Problem requirements -
Go through the lines below and copy each one that holds the string "master".

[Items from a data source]
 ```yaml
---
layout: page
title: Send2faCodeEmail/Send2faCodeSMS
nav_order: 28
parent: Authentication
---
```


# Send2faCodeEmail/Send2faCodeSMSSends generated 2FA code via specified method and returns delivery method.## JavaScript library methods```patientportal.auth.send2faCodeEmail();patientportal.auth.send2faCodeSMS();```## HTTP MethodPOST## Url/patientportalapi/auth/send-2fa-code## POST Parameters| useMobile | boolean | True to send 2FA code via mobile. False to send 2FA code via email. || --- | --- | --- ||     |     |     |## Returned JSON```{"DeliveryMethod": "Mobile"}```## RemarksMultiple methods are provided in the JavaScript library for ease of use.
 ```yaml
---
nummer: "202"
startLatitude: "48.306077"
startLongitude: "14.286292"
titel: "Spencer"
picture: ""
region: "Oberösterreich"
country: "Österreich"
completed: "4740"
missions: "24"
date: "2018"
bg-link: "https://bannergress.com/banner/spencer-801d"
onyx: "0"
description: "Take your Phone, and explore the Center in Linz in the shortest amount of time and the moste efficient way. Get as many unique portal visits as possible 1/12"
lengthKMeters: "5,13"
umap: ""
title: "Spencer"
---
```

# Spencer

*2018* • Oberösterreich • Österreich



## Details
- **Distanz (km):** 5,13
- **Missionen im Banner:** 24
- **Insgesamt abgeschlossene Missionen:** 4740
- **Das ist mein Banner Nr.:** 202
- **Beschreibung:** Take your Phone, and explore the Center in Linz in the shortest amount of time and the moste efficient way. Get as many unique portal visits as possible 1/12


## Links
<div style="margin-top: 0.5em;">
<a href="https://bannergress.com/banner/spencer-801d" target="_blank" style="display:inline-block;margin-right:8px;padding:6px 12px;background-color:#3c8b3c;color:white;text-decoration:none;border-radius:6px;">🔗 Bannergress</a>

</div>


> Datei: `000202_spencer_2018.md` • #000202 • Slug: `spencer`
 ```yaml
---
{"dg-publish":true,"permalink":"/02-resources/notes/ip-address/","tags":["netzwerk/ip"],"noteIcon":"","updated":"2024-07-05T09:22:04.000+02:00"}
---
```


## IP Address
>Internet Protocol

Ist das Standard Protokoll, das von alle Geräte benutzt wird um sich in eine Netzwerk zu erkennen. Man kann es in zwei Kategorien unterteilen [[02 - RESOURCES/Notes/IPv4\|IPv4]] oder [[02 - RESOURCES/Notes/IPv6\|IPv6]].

--

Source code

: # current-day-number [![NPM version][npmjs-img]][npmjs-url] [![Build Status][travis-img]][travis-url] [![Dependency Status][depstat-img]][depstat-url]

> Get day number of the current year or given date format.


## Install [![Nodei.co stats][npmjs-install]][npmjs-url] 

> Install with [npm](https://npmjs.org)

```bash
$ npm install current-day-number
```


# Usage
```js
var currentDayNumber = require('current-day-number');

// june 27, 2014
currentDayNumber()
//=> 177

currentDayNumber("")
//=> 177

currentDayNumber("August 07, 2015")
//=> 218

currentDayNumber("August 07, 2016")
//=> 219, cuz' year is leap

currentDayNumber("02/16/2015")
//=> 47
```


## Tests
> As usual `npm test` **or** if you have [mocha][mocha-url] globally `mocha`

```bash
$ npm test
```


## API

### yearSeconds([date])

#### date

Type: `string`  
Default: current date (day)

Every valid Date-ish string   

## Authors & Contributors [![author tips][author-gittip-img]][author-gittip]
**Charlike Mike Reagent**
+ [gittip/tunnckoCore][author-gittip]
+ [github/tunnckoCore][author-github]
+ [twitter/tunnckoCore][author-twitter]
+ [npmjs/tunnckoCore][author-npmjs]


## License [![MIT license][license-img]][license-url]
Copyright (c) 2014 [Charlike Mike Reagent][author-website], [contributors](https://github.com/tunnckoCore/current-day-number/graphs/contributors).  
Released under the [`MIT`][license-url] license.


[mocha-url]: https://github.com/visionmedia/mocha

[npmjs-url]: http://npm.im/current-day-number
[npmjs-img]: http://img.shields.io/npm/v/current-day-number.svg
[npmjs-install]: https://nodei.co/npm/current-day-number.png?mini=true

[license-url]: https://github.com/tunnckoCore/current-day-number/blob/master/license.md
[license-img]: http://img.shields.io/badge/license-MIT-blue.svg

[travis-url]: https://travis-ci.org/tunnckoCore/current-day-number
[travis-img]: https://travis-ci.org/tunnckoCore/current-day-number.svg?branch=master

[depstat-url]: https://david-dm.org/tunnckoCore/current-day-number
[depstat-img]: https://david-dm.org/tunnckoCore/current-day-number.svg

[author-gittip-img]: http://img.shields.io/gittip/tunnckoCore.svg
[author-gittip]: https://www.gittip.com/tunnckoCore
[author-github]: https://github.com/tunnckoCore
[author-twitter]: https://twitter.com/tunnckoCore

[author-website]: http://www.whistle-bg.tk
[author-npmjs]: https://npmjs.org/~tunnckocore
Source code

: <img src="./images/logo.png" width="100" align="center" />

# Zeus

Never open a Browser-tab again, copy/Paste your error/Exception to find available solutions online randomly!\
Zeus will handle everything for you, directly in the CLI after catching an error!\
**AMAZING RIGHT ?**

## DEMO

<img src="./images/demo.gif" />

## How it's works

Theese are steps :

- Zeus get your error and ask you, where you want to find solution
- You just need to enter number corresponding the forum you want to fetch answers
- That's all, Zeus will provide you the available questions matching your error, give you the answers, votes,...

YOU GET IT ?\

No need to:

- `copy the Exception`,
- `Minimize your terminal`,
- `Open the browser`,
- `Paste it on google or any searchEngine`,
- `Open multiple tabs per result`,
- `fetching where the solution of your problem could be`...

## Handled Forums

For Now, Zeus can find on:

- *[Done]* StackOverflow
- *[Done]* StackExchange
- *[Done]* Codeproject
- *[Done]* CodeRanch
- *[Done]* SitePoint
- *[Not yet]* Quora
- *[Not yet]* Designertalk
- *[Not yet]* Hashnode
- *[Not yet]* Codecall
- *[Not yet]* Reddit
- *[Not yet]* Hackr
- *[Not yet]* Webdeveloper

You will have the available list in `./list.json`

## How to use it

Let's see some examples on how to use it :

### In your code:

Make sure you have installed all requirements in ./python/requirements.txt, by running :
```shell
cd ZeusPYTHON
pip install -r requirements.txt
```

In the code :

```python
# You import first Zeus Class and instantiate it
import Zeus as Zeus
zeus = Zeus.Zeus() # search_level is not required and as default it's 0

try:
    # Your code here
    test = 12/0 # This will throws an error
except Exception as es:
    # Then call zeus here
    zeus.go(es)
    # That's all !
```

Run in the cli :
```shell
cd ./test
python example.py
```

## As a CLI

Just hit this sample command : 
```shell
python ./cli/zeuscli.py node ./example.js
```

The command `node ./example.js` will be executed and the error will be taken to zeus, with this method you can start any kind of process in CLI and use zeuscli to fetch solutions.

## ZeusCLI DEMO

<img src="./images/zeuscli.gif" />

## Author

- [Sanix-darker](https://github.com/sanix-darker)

Task solution -
[license-url]: https://github.com/tunnckoCore/current-day-number/blob/master/license.md
[travis-img]: https://travis-ci.org/tunnckoCore/current-day-number.svg?branch=master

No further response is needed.